EXERCISE DIRECTIONS: If a line in the data holds "detailed", copy that line out in full.

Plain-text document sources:
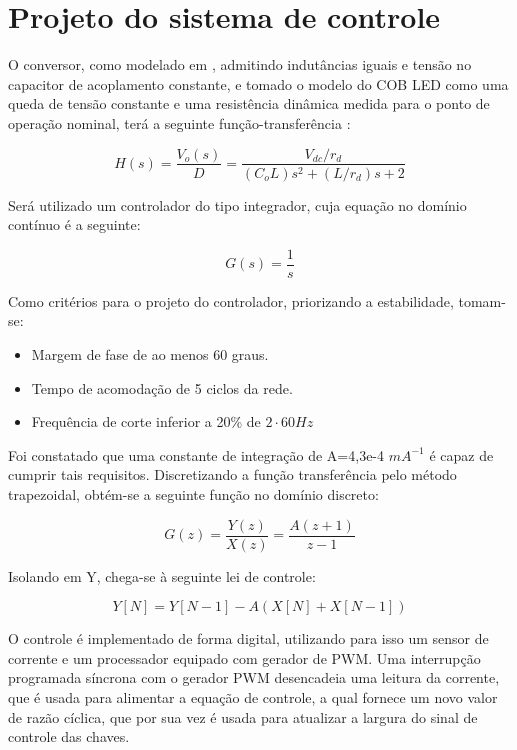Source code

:\documentclass[
        12pt,
        openany, %
        oneside, %
        a4paper,			
        english,			
        brazil
        ]{abntbibufjf}
\begin{document}
\section{Projeto do sistema de controle}

O conversor, como modelado em \cite{denis}, admitindo indutâncias iguais e tensão no capacitor de acoplamento constante, e tomado o modelo do COB LED como uma queda de tensão constante e uma resistência dinâmica medida para o ponto de operação nominal, terá a seguinte função-transferência \cite{denis}:

\begin{equation}
H(s)=\frac{V_o(s)}{D}=\frac{V_{dc}/r_d}{(C_oL)s^2+(L/r_d)s+2}
\end{equation}

Será utilizado um controlador do tipo integrador, cuja equação no domínio contínuo é a seguinte:

\begin{equation}
G(s) = \frac{1}{s}
\end{equation}

Como critérios para o projeto do controlador, priorizando a estabilidade, tomam-se:

\begin{itemize}
	\item Margem de fase de ao menos 60 graus.
	\item Tempo de acomodação de 5 ciclos da rede.
	\item Frequência de corte inferior a 20\% de $2 \cdot 60Hz$
\end{itemize}

Foi constatado que uma constante de integração de A=4,3e-4 $mA^{-1}$ é capaz de cumprir tais requisitos. Discretizando a função transferência pelo método trapezoidal, obtém-se a seguinte função no domínio discreto:

\begin{equation}
G(z) = \frac{Y(z)}{X(z)} = \frac{A(z+1)}{z-1}
\end{equation}

Isolando em Y, chega-se à seguinte lei de controle:

\begin{equation}
Y[N] = Y[N-1] - A(X[N] + X[N-1])
\end{equation}

O controle é implementado de forma digital, utilizando para isso um sensor de corrente e um processador equipado com gerador de PWM. Uma interrupção programada síncrona com o gerador PWM desencadeia uma leitura da corrente, que é usada para alimentar a equação de controle, a qual fornece um novo valor de razão cíclica, que por sua vez é usada para atualizar a largura do sinal de controle das chaves.
\end{document}
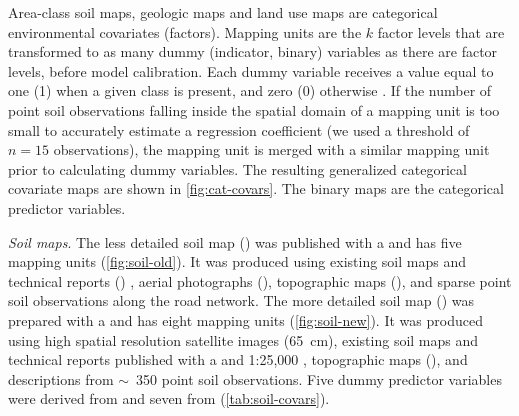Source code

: Area-class soil maps, geologic maps and land use maps are categorical environmental covariates (factors). 
Mapping units are the $k$ factor levels that are transformed to as many dummy (indicator, binary) variables as 
there are factor levels, before model calibration. Each dummy variable receives a value equal to one (1) when a 
given class is present, and zero (0) otherwise \cite{Everitt2006}. If the number of point soil observations 
falling inside the spatial domain of a mapping unit is too small to accurately estimate a regression 
coefficient (we used a threshold of $n=15$ observations), the mapping unit is merged with a similar mapping 
unit prior to calculating dummy variables. The resulting generalized categorical covariate maps are shown in 
\autoref{fig:cat-covars}. The binary maps are the categorical predictor variables.

\noindent\textit{Soil maps}. The less detailed soil map (\soilOld) was published with a  and has 
five mapping units \cite{AzolinEtAl1988} (\autoref{fig:soil-old}). It was produced using existing soil maps and 
technical reports () \cite{Brasil1973}, aerial photographs (), topographic maps 
(), and sparse point soil observations along the road network. The more detailed soil map 
(\soilNew) was prepared with a  and has eight mapping units \cite{MiguelEtAl2012}
(\autoref{fig:soil-new}). It was produced using high spatial resolution satellite images (65~cm), existing soil 
maps and technical reports published with a  \cite{Poelking2007} and 1:25,000 
\cite{PedronEtAl2006b}, topographic maps (), and descriptions from $\sim$~350 point soil 
observations. Five dummy predictor variables were derived from \soilOld{} and seven from \soilNew{} 
(\autoref{tab:soil-covars}).

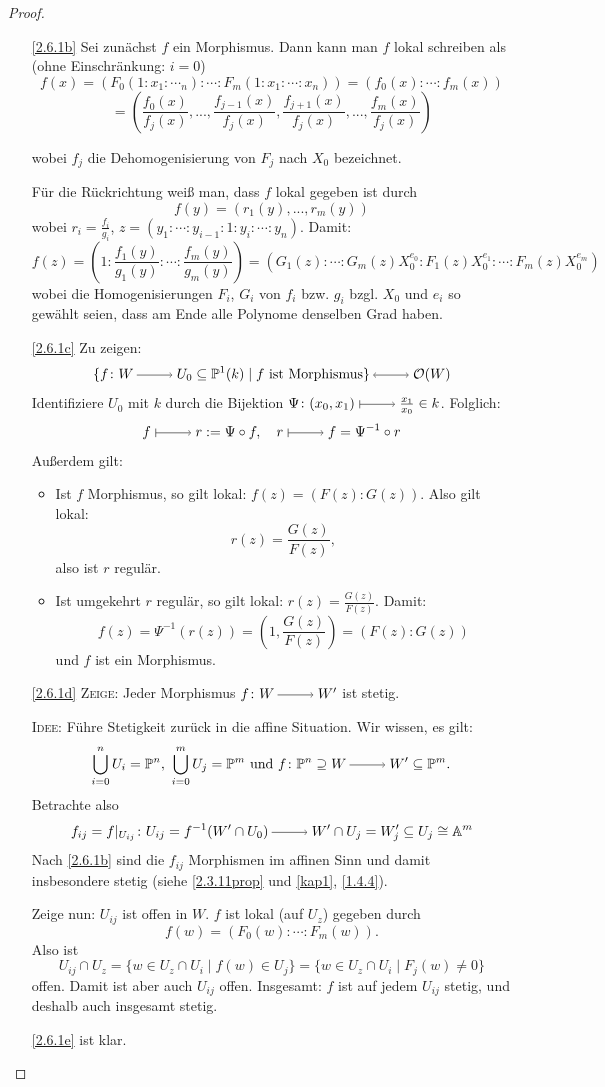 \documentclass[a4paper,12pt]{scrbook}
\theoremstyle{keinenummern} %
\theoremstyle{mitnummern}
\theoremstyle{unserbeweis}
\newtheorem{proof}{Beweis}
\def\A{\mathbb{A}}
\def\O{\mathcal{O}}
\def\P{\mathbb{P}}
\newcommand{\restrict}[1]{|_{#1}}
\renewcommand{\dotsc}{\ensuremath{\!...}}
\newcommand{\ra}{\raisebox{-1pt}{\tikz{\draw[thin,shorten >=3pt, ->] (0,0) node{\hspace*{-2pt}} -- node{} (1,0);}}\penalty1000\relax}
\renewcommand{\mapsto}{\raisebox{-1pt}{\tikz{\draw[thin,shorten >=3pt, |->] (0,0) node{\hspace*{0pt}} -- node{} (1,0);}}\penalty1000\relax}
\newcommand{\lra}{\raisebox{-1pt}{\tikz{\draw[thin,shorten >=3pt, <->] (0,0) node{\hspace*{-2pt}} -- node{} (1,0);}}\penalty1000\relax}
\begin{document}
\begin{proof}
  \begin{enumerate}
  \item[\ref{2.6.1b}] Sei zunächst $f$ ein Morphismus. Dann kann man $f$ lokal schreiben als (ohne Einschränkung: $i=0$)
\[f(x)=(F_0(1:x_1:\dotsm_n):\dotsm:F_m(1:x_1:\dotsm:x_n))=(f_0(x):\dotsm :f_m(x))\]
\[=(\frac {f_0(x)}{f_j(x)},\dotsc,\frac{f_{j-1}(x)}{f_j(x)},\frac{f_{j+1}(x)}{f_j(x)},\dotsc,\frac {f_m(x)}{f_j(x)})\]

wobei $f_j$ die Dehomogenisierung von $F_j$ nach $X_0$ bezeichnet.

Für die Rückrichtung weiß man, dass $f$ lokal gegeben ist durch 
\[f(y)=(r_1(y),\dotsc,r_m(y))\]
wobei $r_i=\frac{f_i}{g_i}$, $z=(y_1:\dotsm:y_{i-1}:1:y_i:\dotsm :y_n)$. Damit:
\[ f(z)=(1:\frac{f_1(y)}{g_1(y)}:\dotsm :\frac{f_m(y)}{g_m(y)})=(G_1(z):\dotsm :G_m(z)X_0^{e_0}:F_1(z)X_0^{e_1}: \dotsm :F_m(z)X_0^{e_m})\]
wobei die Homogenisierungen $F_i$, $G_i$ von $f_i$ bzw. $g_i$ bzgl. $X_0$ und $e_i$ so gewählt seien, dass am Ende alle Polynome denselben Grad haben.  
  \item[\ref{2.6.1c}] Zu zeigen:
\[\{f\colon W\ra U_0\subseteq \P^1(k) \mid f \text{ ist Morphismus}\} \lra \O(W)\]
Identifiziere $U_0$ mit $k$ durch die Bijektion $\Psi \colon (x_0,x_1)\mapsto \frac{x_1}{x_0} \in k$. Folglich:
\[f\mapsto r:=\Psi \circ f, \quad r\mapsto f=\Psi^{-1}\circ r\]
Außerdem gilt:\begin{itemize}
    \item Ist $f$ Morphismus, so gilt lokal: $f(z)=(F(z):G(z))$. Also gilt lokal: \[r(z)=\frac{G(z)}{F(z)},\] also ist $r$ regulär.
    \item Ist umgekehrt $r$ regulär, so gilt lokal: $r(z)=\frac{G(z)}{F(z)}$. Damit: 
\[f(z)=\Psi^{-1}(r(z))=(1,\frac{G(z)}{F(z)})=(F(z):G(z))\]
und $f$ ist ein Morphismus.\end{itemize}

  \item[\ref{2.6.1d}] {\scshape Zeige:} Jeder Morphismus $f\colon W\ra W'$ ist stetig.

 {\scshape Idee:} Führe Stetigkeit zurück in die affine Situation.
Wir wissen, es gilt:
\[\bigcup_{i=0}^{n}U_i=\P^n,\ \bigcup_{i=0}^{m}U_j=\P^m\text{ und } f\colon \P^n \supseteq W\ra W'\subseteq \P^m.\]
Betrachte also
\[ f_{ij}=f\restrict{U_{ij}} \colon U_{ij}=f^{-1}(W'\cap U_0)\ra W'\cap U_j=W_j'\subseteq U_j\cong \A^m\]
Nach \ref{2.6.1b} sind die $f_{ij}$ Morphismen im affinen Sinn und damit insbesondere stetig (siehe \cref{2.3.11prop} und \cref{kap1}, \cref{1.4.4}).

Zeige nun: $U_{ij}$ ist offen in $W$. $f$ ist lokal (auf $U_z$) gegeben durch 
\[f(w)=(F_0(w):\dotsm :F_m(w)).\]
Also ist 
\[U_{ij}\cap U_z=\{w \in U_z\cap U_i \mid f(w) \in U_j\}=\{w \in U_z\cap U_i \mid F_j(w)\neq 0\}\]
offen. Damit ist aber auch $U_{ij}$ offen.
Insgesamt: $f$ ist auf jedem $U_{ij}$ stetig, und deshalb auch insgesamt stetig.
  \item[\ref{2.6.1e}] ist klar.
  \end{enumerate}  
\end{proof}
\end{document}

EXERCISE SOLUTION:
\noindent\textit{Soil maps}. The less detailed soil map (\soilOld) was published with a  and has 
(), and sparse point soil observations along the road network. The more detailed soil map 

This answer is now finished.